“I thought I was being hacked,” said Mr. el-Hamalawy, a prominent Egyptian blogger and human rights activist who had uploaded the headshots of the police from CDs found by activists early this month at the State Security Police headquarters in Nasr City.
He later learned in an e-mail from Flickr that the photos had been removed because he did not take the images himself, a violation of the site’s community rules.
“That is totally ludicrous,” he said. “Flickr is full of accounts with photos that people did not take themselves.”
Built as a platform for amateur and professional photographers to share their work, Flickr is among the social media networks, like Facebook, Twitter andYouTube, that are increasingly being used by activists and pro-democracy forces especially in the Middle East and North Africa.
That new role for social media has put these companies in a difficult position: how to accommodate the growing use for political purposes while appearing neutral and maintaining the practices and policies that made these services popular in the first place.

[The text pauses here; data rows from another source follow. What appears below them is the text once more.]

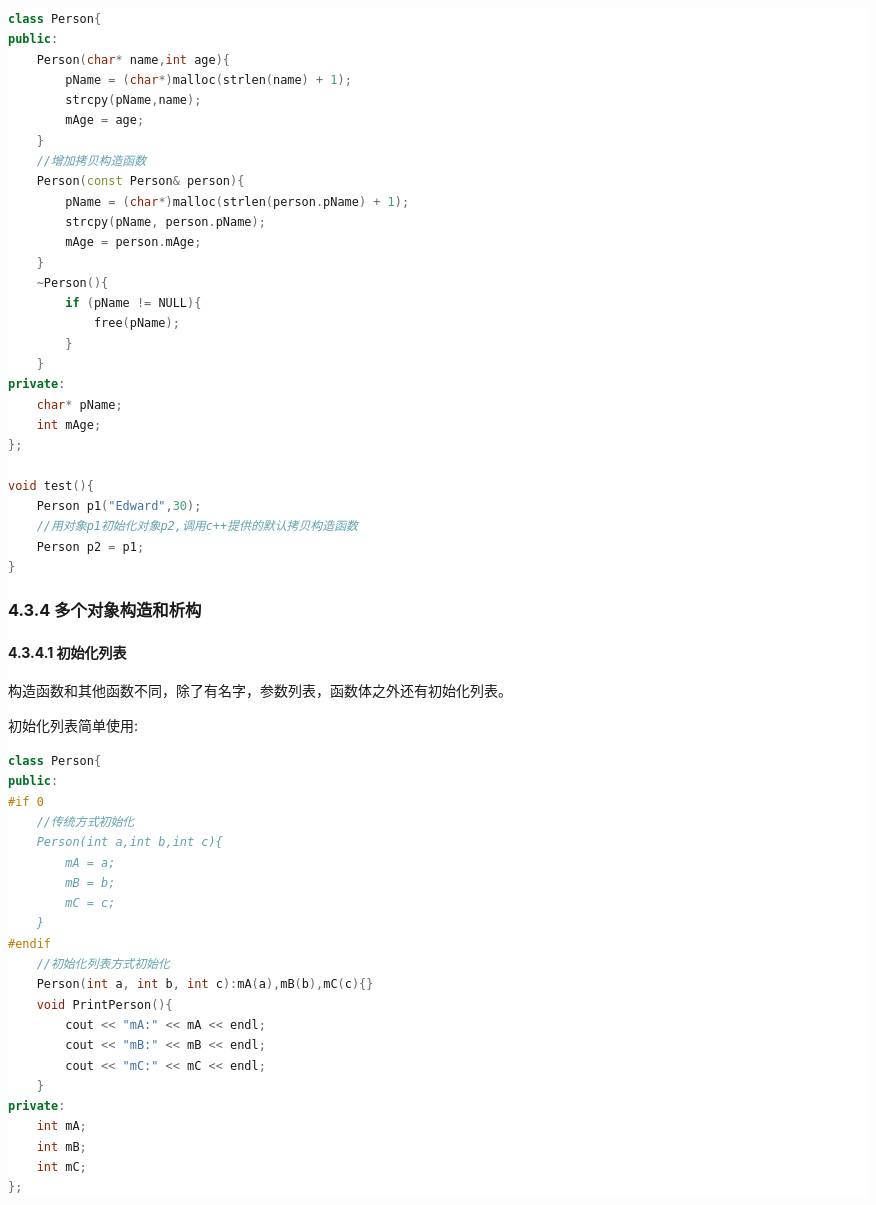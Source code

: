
 ```cpp
class Person{
public:
	Person(char* name,int age){
		pName = (char*)malloc(strlen(name) + 1);
		strcpy(pName,name);
		mAge = age;
	}
	//增加拷贝构造函数
	Person(const Person& person){
		pName = (char*)malloc(strlen(person.pName) + 1);
		strcpy(pName, person.pName);
		mAge = person.mAge;
	}
	~Person(){
		if (pName != NULL){
			free(pName);
		}
	}
private:
	char* pName;
	int mAge;
};

void test(){
	Person p1("Edward",30);
	//用对象p1初始化对象p2,调用c++提供的默认拷贝构造函数
	Person p2 = p1;
}
```

### 4.3.4 多个对象构造和析构

#### 4.3.4.1 初始化列表

构造函数和其他函数不同，除了有名字，参数列表，函数体之外还有初始化列表。

初始化列表简单使用:

```cpp
class Person{
public:
#if 0
	//传统方式初始化
	Person(int a,int b,int c){
		mA = a;
		mB = b;
		mC = c;
	}
#endif
	//初始化列表方式初始化
	Person(int a, int b, int c):mA(a),mB(b),mC(c){}
	void PrintPerson(){
		cout << "mA:" << mA << endl;
		cout << "mB:" << mB << endl;
		cout << "mC:" << mC << endl;
	}
private:
	int mA;
	int mB;
	int mC;
};
```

YouTube was one of the first social media networks to wrestle with content posted by a human rights advocate that conflicted with its terms of service. In November 2007, YouTube removed videos flagged as “inappropriate” by a community member that showed a person in Egypt being tortured by the police.
They were uploaded by Wael Abbas, another Egyptian blogger involved in opposing torture in Egypt. After a public outcry, YouTube staff members reviewed the videos and restored them. The company, owned by Google, now has a process in place to deal with such questions.
Facebook has remained mostly quiet about its increasing role among activists in the Middle East who use the site to connect dissident groups, spread information about government activities and mobilize protests. But Facebook is now finding itself drawn into the Israeli-Palestinian conflict and has been pushed to defend its neutral approach and terms of service to some supporters of Israel, including an Israeli government official.
Yuli Edelstein, an Israeli minister of diplomacy and diaspora affairs, sent a letter last week to Facebook’s chief executive, Mark Zuckerberg, asking him to remove a Facebook page created on March 6 named the Third Palestinian Intifada. The page, which calls for an uprising in the occupied Palestinian territory in May, has more than 240,000 members.
“As Facebook’s C.E.O. and founder, you are obviously aware of the site’s great potential to rally the masses around good causes, and we are all thankful for that,” Mr. Edelstein wrote. “However, such potential comes hand in hand with the ability to cause great harm, such as in the case of the wild incitement displayed on the above-mentioned page.”